Lost in Austin

It ain't the size of the crowd, it's what you make of it

I've just returned from a lovely trip to Austin. I don't much miss the heat or humidity, but while I was there I got to thinking. Y'see, Santa Fe, Austin is undoubtedly a wonderful town when it comes to music, and it's only natural for our fair city—in all its alt-country/regular country/Americana-ish country glory—to look to such an exciting bastion of music as a sort of beacon by which to guide ourselves. This is, however, problematic. Not only are we much, much smaller in terms of things like population, venue numbers, young people, opportunities and good old-fashioned H20, there's a certain level of professionalism among many Austin musicians that I'm just not sure we've reached here just yet. Yikes...now you hate me. More so.

Anyway.

Take, for example, this club The White Horse. As my colleagues in drinking and I stumbled into this fantastic country bar, we were all blown away by this five-piece band called Them Duqaines. Not only did these guys strike a perfect balance between Hank Williams and Dwight Yokam-style country, they knew how to work the crowd. Young, old and all parts in between, the audience danced (and I mean danced) their asses off. I'm not talking about a few people swaying outside the rhythm here, either. I'm talking 200 people who knew what they were doing and energetically appreciating stellar musicians in a tremendous display of two-stepping the likes of which I've never seen. Them Duqaines dressed the part as well, and looked so awesomely authentic that it was almost like taking a time machine back to the heyday of classic country.

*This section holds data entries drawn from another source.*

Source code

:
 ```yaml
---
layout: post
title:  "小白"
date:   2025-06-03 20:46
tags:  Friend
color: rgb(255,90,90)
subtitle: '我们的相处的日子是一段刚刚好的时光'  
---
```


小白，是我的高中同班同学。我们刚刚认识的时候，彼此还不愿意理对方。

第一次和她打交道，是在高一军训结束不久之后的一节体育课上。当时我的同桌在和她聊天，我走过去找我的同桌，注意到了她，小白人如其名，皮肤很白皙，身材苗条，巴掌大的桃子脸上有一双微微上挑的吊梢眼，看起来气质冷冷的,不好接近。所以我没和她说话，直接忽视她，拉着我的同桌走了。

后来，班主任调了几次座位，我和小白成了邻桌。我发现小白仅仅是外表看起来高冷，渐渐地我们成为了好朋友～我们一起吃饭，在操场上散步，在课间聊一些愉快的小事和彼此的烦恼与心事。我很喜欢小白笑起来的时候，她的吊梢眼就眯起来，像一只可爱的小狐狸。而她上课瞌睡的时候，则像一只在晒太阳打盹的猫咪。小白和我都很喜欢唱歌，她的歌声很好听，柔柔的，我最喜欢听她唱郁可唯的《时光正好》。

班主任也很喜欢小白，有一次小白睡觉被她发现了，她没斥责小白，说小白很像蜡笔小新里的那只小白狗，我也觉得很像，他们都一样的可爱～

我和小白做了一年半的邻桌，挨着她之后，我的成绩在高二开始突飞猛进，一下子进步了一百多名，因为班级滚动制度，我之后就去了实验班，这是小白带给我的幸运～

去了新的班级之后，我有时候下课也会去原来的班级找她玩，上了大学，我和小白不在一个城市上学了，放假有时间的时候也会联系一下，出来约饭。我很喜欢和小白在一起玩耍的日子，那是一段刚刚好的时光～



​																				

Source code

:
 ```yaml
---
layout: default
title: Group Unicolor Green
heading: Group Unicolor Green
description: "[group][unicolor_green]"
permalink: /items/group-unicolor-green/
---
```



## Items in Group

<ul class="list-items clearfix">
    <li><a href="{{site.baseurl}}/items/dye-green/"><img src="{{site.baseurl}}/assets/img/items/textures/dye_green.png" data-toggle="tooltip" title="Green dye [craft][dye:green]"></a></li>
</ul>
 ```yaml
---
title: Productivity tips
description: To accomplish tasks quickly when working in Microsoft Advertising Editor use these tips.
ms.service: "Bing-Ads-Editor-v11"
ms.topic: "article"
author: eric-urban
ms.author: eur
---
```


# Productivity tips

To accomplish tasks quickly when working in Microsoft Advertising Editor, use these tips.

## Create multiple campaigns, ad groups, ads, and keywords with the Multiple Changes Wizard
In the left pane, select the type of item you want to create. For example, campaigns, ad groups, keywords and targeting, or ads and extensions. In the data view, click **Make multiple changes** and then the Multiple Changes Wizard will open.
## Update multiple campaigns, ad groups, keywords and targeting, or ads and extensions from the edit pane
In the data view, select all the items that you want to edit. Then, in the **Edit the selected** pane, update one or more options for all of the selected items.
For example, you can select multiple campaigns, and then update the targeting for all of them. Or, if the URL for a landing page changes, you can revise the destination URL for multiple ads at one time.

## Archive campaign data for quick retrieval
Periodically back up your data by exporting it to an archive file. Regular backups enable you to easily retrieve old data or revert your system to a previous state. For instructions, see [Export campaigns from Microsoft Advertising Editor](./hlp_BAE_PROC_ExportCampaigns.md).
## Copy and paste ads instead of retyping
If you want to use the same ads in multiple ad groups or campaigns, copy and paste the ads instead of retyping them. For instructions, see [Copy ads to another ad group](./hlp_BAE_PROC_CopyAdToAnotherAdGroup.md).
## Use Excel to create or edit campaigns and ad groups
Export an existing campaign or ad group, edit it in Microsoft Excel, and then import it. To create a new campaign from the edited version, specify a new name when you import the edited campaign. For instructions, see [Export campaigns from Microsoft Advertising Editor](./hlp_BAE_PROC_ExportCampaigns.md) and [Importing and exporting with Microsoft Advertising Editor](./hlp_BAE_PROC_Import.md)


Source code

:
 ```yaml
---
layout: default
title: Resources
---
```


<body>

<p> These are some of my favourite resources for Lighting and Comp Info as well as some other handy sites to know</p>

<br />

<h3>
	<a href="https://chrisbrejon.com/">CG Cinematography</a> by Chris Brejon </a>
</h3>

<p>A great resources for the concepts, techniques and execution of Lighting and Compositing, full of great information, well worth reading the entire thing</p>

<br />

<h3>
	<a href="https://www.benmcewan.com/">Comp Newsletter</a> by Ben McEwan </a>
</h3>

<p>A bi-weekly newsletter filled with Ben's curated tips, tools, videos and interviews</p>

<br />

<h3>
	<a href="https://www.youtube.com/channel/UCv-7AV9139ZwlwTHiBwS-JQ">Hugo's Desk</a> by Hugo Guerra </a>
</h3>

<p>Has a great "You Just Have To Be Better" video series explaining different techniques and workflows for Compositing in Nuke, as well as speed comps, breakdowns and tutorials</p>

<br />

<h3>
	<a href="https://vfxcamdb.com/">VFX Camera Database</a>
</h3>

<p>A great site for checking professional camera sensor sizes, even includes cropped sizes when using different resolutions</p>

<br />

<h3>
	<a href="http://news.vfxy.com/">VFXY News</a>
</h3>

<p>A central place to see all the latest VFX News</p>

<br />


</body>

Nearby, club after club stood with their doors opened wide and the sounds of any kind of music you can imagine blared out. Some venues contained audiences, others didn't, but even those bands who played solely for the sound guys and the bartenders were playing and working their hardest.

At another club called Hotel Vegas, a band that I was too drunk to catch the name of and featuring Austin favorite, Johnny Walker, played to a noticeably small handful of hipster hopefuls with the type of reckless abandon usually reserved for packed dance floors. Granted, this was a more contemporary and introspective Americana style, but the point remains the same—they brought their A-game regardless of who worshipped them or who was or wasn't paying attention. And this may just be what will keep Santa Fe from seriously approaching an Austin-caliber scene. In Austin, it seems like everyone and their brother has a band, and whether it's because of or in spite of this, it would appear that hardly anyone considers themself quote/unquote special. Really, these musicians can afford to behave this way. With the recent-ish influx of tech startup money, the music festival boom and about a gazillion musicians all operating within a finite universe, Austin seems to facilitate an unspoken understanding that, despite the city's famous love of music, nobody is owed an audience and certainly nobody is outright owed a living.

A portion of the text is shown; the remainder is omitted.